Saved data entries
_ _ _ _ _

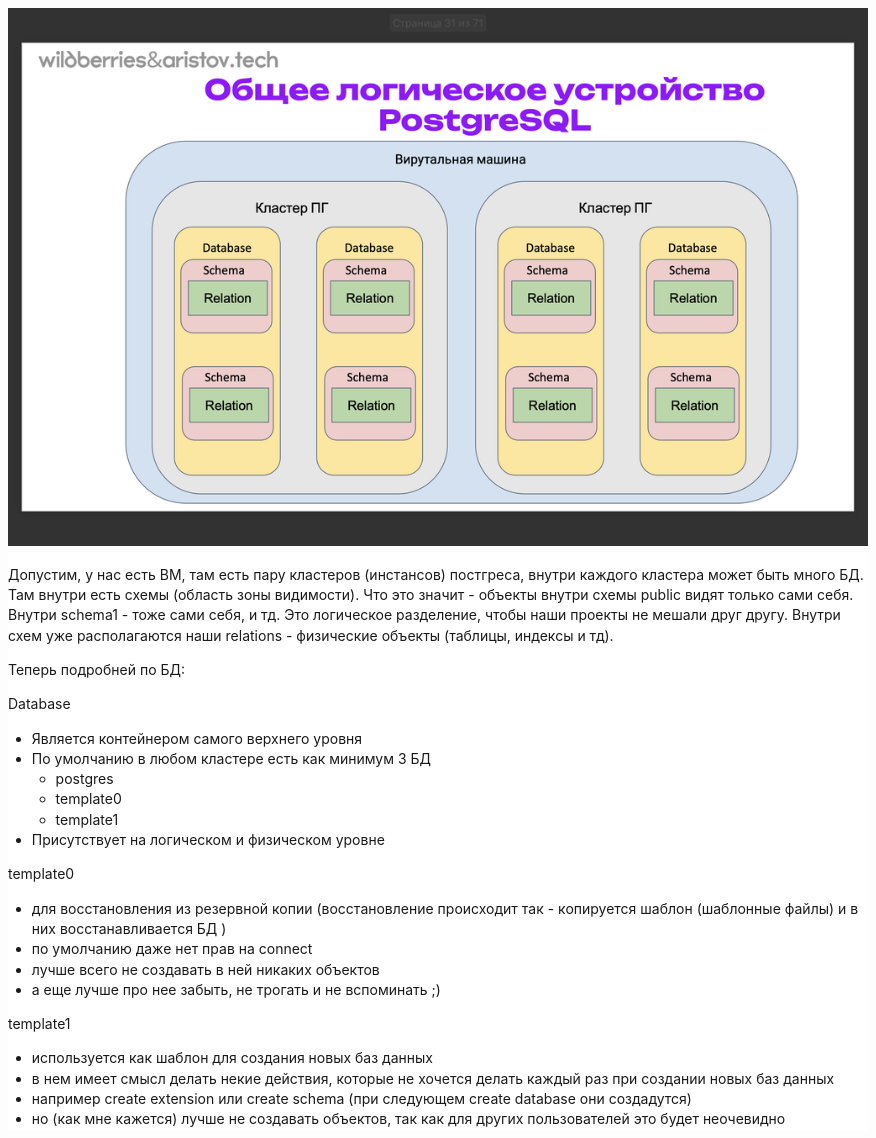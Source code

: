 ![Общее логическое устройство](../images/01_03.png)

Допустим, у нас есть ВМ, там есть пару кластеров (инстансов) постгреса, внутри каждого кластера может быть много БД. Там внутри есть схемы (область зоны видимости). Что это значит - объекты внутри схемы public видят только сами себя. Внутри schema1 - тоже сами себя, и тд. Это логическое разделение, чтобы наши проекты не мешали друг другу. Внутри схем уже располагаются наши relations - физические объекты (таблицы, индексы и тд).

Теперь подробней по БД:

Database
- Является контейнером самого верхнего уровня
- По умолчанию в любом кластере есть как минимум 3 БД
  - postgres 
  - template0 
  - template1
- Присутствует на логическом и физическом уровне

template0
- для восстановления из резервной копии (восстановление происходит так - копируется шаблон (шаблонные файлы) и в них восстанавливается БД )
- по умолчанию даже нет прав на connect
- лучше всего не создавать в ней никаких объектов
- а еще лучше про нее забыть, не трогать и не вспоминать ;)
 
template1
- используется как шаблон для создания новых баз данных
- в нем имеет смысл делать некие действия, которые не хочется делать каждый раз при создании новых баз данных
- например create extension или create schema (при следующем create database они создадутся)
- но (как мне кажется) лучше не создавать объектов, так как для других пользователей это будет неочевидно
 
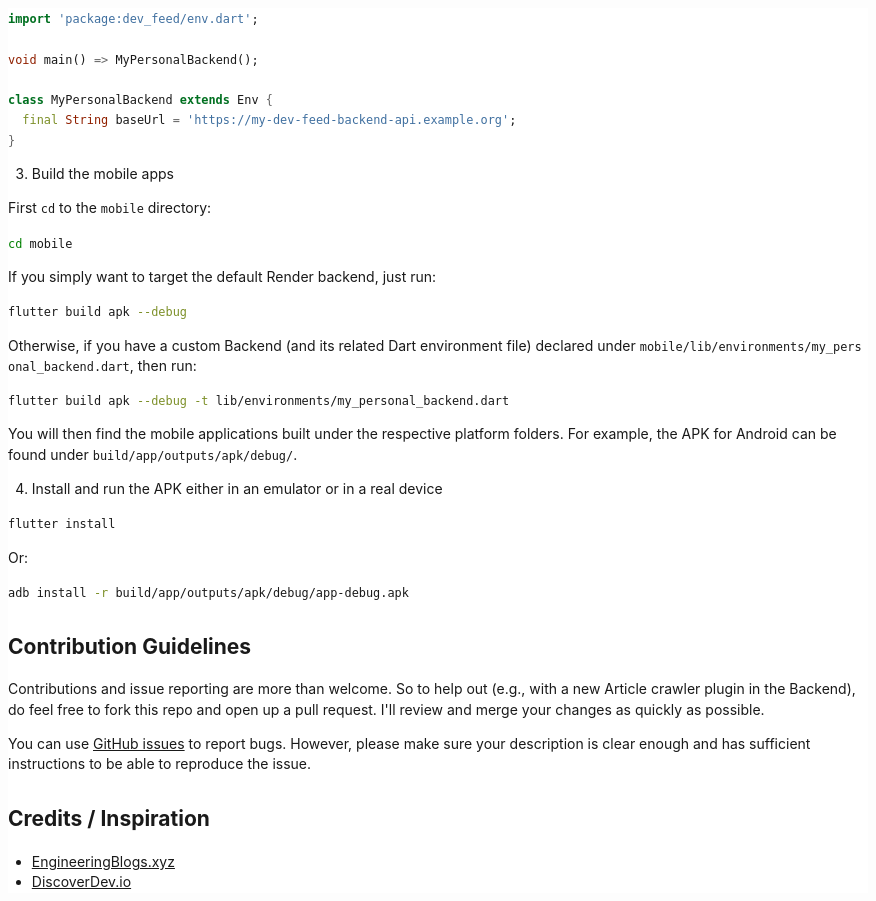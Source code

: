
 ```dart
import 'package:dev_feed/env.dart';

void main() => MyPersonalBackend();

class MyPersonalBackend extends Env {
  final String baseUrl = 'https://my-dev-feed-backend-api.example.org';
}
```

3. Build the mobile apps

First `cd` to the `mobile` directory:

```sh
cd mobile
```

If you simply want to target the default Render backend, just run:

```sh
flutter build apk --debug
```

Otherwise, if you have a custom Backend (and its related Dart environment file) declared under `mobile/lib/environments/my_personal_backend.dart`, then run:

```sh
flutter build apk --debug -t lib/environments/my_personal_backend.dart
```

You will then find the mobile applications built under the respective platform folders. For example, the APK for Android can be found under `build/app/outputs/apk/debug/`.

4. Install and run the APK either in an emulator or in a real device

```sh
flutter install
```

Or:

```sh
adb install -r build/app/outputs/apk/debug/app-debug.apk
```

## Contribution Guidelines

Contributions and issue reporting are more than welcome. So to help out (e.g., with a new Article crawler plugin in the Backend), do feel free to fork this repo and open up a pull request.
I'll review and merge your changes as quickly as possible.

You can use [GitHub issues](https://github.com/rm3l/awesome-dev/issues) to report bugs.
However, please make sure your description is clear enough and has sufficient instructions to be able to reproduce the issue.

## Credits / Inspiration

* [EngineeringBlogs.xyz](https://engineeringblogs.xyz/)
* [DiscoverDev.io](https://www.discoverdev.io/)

_ _ _ _ _

When copying the records above, please match them exactly but leave out all pictures.

Source code

: ![Общее логическое устройство](../images/01_03.png)

Допустим, у нас есть ВМ, там есть пару кластеров (инстансов) постгреса, внутри каждого кластера может быть много БД. Там внутри есть схемы (область зоны видимости). Что это значит - объекты внутри схемы public видят только сами себя. Внутри schema1 - тоже сами себя, и тд. Это логическое разделение, чтобы наши проекты не мешали друг другу. Внутри схем уже располагаются наши relations - физические объекты (таблицы, индексы и тд).

Теперь подробней по БД:

Database
- Является контейнером самого верхнего уровня
- По умолчанию в любом кластере есть как минимум 3 БД
  - postgres 
  - template0 
  - template1
- Присутствует на логическом и физическом уровне

template0
- для восстановления из резервной копии (восстановление происходит так - копируется шаблон (шаблонные файлы) и в них восстанавливается БД )
- по умолчанию даже нет прав на connect
- лучше всего не создавать в ней никаких объектов
- а еще лучше про нее забыть, не трогать и не вспоминать ;)
 
template1
- используется как шаблон для создания новых баз данных
- в нем имеет смысл делать некие действия, которые не хочется делать каждый раз при создании новых баз данных
- например create extension или create schema (при следующем create database они создадутся)
- но (как мне кажется) лучше не создавать объектов, так как для других пользователей это будет неочевидно
 
Source code

:
 ```dart
import 'package:dev_feed/env.dart';

void main() => MyPersonalBackend();

class MyPersonalBackend extends Env {
  final String baseUrl = 'https://my-dev-feed-backend-api.example.org';
}
```

3. Build the mobile apps

First `cd` to the `mobile` directory:

```sh
cd mobile
```

If you simply want to target the default Render backend, just run:

```sh
flutter build apk --debug
```

Otherwise, if you have a custom Backend (and its related Dart environment file) declared under `mobile/lib/environments/my_personal_backend.dart`, then run:

```sh
flutter build apk --debug -t lib/environments/my_personal_backend.dart
```

You will then find the mobile applications built under the respective platform folders. For example, the APK for Android can be found under `build/app/outputs/apk/debug/`.

4. Install and run the APK either in an emulator or in a real device

```sh
flutter install
```

Or:

```sh
adb install -r build/app/outputs/apk/debug/app-debug.apk
```

## Contribution Guidelines

Contributions and issue reporting are more than welcome. So to help out (e.g., with a new Article crawler plugin in the Backend), do feel free to fork this repo and open up a pull request.
I'll review and merge your changes as quickly as possible.

You can use [GitHub issues](https://github.com/rm3l/awesome-dev/issues) to report bugs.
However, please make sure your description is clear enough and has sufficient instructions to be able to reproduce the issue.

## Credits / Inspiration

* [EngineeringBlogs.xyz](https://engineeringblogs.xyz/)
* [DiscoverDev.io](https://www.discoverdev.io/)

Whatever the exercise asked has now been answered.